[Opening INFORMATION PROVIDED section]
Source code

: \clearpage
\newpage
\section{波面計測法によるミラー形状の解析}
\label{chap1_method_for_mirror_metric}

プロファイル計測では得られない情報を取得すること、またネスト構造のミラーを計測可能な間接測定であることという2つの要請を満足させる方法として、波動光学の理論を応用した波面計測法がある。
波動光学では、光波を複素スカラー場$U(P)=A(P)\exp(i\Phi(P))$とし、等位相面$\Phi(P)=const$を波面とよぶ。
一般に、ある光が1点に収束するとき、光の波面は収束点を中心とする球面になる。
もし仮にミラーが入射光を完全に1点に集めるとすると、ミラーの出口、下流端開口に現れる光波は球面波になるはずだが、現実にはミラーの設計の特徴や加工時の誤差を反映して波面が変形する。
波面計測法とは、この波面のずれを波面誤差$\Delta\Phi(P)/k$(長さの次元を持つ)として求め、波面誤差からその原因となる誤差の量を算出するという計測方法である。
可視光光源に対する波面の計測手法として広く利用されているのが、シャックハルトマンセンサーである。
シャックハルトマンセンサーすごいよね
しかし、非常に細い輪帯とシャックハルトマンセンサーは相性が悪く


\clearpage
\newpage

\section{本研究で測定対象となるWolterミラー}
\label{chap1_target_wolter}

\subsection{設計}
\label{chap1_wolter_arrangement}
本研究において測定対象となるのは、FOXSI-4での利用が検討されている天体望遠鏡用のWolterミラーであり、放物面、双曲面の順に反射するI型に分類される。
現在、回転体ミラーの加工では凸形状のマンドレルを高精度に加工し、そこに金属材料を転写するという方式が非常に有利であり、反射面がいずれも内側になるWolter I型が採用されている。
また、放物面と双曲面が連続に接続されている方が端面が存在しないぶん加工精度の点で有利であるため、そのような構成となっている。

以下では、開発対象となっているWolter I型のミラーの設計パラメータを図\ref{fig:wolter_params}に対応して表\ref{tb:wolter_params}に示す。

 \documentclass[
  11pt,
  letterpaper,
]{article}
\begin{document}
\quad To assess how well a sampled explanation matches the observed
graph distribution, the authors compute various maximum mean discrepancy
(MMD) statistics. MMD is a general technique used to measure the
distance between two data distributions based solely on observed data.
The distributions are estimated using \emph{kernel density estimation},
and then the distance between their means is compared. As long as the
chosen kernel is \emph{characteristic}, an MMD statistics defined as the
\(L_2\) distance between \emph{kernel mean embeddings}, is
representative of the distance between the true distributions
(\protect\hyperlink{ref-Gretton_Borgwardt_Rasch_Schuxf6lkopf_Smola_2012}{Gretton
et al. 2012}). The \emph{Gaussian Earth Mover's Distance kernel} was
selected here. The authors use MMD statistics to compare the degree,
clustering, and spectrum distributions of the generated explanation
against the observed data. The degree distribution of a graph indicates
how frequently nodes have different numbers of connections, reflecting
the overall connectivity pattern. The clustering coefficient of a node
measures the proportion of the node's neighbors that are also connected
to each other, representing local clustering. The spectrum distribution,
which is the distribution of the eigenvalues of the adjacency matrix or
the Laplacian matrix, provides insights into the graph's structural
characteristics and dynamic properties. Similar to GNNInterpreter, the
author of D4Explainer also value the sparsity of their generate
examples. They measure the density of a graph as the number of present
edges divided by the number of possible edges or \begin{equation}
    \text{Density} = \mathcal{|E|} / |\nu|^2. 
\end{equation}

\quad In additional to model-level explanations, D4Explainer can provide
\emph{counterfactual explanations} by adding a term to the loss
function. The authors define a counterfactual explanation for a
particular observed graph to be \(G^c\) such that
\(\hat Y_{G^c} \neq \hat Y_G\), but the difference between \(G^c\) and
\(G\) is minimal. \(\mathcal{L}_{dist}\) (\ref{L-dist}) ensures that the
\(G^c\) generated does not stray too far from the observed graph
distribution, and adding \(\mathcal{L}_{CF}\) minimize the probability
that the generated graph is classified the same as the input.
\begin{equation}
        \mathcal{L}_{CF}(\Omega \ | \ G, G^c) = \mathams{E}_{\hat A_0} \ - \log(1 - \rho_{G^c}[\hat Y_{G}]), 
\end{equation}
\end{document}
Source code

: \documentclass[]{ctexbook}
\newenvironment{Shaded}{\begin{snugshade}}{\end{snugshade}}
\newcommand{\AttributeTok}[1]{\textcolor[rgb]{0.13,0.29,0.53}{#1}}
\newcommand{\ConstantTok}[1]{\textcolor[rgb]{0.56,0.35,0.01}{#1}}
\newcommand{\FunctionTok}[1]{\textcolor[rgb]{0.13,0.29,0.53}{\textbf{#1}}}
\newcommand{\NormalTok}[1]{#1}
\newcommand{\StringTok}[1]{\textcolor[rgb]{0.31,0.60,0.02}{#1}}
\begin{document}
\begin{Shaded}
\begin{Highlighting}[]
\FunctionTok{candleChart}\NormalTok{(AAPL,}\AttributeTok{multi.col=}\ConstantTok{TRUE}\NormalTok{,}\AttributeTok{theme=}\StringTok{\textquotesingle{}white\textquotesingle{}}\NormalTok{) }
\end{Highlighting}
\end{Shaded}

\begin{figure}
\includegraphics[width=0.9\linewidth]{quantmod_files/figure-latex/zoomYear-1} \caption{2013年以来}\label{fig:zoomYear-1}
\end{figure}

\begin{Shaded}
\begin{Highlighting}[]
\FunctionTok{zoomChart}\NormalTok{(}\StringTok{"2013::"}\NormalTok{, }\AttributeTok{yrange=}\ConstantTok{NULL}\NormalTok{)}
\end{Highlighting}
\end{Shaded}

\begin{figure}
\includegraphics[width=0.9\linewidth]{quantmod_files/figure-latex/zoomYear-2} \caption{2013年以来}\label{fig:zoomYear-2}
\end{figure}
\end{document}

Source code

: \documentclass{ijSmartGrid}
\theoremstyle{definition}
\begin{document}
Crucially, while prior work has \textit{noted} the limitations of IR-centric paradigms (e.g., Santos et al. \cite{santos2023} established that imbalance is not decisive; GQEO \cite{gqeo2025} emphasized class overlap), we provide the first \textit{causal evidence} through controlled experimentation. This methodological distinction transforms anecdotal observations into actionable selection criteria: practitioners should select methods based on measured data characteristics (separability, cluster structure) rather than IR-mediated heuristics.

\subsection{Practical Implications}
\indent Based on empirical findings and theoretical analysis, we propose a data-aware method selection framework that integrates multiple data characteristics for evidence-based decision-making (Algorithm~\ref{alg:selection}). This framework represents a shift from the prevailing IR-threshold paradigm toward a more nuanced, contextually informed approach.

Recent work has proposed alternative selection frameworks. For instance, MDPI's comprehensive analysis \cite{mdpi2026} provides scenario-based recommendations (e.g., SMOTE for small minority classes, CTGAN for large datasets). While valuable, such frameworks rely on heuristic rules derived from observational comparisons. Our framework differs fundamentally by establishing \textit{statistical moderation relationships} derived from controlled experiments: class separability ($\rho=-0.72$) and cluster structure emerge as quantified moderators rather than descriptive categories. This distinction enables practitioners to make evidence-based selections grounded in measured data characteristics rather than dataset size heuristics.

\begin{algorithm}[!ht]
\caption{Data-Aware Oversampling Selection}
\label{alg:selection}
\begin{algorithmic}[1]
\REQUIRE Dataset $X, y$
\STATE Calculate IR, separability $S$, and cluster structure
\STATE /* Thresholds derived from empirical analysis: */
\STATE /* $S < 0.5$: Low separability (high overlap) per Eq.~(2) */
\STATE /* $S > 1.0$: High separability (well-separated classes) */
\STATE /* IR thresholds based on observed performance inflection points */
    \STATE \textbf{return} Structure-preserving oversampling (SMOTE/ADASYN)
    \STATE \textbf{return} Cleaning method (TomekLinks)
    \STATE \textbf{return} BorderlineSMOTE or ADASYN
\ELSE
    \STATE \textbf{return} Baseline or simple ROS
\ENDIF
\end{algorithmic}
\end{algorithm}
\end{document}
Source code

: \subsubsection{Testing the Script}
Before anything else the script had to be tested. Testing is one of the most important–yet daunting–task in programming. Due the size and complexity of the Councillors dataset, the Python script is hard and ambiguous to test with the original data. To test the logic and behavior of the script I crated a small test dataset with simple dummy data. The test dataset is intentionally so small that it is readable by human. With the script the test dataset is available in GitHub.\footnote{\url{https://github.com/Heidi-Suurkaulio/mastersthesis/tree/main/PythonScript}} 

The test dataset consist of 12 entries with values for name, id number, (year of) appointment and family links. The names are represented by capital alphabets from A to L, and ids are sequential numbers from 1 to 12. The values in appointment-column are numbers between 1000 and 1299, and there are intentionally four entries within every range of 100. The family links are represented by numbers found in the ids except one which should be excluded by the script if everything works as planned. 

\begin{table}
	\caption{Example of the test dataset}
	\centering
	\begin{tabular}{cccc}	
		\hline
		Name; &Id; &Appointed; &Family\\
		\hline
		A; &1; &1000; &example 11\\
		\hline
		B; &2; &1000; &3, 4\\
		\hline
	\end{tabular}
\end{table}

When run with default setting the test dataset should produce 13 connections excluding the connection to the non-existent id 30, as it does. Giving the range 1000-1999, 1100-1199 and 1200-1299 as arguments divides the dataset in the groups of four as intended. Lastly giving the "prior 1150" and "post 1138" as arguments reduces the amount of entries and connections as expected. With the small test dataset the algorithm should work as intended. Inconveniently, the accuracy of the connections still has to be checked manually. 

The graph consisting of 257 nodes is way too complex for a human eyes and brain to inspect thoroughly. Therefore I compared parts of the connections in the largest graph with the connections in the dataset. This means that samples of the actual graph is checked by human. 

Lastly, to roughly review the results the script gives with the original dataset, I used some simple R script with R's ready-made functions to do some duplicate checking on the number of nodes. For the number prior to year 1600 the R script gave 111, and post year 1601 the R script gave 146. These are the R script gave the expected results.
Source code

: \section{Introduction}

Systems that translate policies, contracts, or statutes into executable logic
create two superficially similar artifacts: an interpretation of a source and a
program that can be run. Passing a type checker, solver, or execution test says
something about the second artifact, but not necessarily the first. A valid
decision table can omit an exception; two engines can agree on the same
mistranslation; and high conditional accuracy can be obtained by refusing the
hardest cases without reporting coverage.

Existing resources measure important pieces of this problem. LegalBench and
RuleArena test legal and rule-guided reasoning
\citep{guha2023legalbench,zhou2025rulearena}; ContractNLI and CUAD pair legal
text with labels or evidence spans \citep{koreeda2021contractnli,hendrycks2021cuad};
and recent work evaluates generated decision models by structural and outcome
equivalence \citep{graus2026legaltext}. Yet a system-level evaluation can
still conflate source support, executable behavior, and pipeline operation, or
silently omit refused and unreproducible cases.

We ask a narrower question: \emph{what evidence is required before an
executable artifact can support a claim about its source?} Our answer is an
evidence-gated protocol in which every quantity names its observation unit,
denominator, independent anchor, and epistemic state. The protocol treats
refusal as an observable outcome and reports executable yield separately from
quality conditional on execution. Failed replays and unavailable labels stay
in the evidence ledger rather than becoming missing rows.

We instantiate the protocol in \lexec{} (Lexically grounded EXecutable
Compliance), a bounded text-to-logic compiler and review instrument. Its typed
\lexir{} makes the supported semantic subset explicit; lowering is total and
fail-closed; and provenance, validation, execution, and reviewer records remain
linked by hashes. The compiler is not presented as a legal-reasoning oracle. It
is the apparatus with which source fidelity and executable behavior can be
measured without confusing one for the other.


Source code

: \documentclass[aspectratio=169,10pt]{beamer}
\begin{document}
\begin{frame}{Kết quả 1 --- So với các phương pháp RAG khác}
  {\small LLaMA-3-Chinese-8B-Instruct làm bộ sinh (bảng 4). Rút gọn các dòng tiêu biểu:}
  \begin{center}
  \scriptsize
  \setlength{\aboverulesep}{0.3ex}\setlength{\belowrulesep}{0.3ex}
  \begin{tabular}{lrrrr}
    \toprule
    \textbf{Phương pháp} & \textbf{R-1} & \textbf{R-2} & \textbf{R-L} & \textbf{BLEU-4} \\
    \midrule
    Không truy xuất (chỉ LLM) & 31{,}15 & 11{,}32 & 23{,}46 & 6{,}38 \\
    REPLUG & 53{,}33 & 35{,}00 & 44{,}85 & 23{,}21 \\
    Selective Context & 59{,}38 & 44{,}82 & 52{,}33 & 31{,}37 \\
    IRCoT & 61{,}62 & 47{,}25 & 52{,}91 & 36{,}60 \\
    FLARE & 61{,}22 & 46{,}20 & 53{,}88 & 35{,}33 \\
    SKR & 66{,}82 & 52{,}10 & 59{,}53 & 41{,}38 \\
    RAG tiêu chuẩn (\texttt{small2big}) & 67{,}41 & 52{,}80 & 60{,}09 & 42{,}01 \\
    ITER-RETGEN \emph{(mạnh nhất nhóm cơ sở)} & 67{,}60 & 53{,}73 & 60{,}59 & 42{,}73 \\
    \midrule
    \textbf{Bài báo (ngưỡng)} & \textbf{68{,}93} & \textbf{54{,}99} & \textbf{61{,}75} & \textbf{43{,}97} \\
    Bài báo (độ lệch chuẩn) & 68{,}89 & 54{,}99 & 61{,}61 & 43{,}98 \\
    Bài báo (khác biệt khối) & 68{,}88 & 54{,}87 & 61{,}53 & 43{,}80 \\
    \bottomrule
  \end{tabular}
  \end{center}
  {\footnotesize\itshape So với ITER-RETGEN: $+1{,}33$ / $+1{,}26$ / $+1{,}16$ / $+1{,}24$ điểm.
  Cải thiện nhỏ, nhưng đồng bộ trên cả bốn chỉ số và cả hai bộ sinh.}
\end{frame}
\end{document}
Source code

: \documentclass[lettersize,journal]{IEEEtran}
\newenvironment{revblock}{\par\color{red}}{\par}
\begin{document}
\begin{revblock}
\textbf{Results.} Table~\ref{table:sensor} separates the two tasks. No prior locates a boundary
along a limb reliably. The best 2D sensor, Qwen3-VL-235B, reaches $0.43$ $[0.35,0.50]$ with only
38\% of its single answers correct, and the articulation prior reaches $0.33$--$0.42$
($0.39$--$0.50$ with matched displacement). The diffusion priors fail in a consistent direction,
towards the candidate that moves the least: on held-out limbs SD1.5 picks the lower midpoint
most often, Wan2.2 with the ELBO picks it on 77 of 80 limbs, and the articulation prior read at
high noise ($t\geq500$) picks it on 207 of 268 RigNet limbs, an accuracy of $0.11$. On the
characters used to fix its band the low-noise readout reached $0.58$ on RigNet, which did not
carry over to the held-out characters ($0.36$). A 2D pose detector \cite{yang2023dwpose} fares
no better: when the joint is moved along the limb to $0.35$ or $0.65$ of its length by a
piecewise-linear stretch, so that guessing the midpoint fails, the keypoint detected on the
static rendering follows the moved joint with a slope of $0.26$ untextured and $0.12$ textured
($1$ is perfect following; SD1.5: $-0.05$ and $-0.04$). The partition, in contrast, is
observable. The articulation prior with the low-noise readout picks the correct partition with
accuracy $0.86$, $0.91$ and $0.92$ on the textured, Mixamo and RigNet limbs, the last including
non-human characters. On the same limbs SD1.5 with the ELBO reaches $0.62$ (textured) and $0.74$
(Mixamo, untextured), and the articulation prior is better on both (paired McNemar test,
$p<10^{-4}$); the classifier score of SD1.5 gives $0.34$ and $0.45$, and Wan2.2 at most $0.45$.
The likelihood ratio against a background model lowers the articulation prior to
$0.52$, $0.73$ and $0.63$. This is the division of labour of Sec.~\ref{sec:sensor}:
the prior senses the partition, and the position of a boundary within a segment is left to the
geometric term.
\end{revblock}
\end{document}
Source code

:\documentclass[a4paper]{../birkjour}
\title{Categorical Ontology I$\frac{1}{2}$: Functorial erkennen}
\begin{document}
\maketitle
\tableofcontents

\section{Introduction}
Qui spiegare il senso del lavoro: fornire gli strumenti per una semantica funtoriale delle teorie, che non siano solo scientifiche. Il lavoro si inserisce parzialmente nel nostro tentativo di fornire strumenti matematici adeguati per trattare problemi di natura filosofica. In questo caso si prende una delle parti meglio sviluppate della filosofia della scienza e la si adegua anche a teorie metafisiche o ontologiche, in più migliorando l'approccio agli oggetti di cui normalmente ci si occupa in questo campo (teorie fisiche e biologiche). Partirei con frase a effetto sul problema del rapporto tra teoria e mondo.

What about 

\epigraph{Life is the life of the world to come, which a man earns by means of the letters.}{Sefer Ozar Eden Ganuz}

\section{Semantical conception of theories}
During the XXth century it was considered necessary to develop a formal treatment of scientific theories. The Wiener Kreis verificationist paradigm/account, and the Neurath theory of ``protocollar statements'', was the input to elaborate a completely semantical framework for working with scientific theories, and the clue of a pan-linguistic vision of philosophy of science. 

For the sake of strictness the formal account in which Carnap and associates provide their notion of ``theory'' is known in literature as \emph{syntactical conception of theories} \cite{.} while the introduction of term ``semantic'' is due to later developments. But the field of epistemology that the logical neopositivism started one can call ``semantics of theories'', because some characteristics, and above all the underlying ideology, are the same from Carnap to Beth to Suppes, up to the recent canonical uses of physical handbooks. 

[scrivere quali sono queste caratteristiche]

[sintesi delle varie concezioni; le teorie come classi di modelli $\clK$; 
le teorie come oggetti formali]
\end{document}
[Closing INFORMATION PROVIDED section]
• [TASK TO COMPLETE]
Return a copy of every line in the records that includes the string "execution".

• [SOLUTION]
program that can be run. Passing a type checker, solver, or execution test says
quality conditional on execution. Failed replays and unavailable labels stay
fail-closed; and provenance, validation, execution, and reviewer records remain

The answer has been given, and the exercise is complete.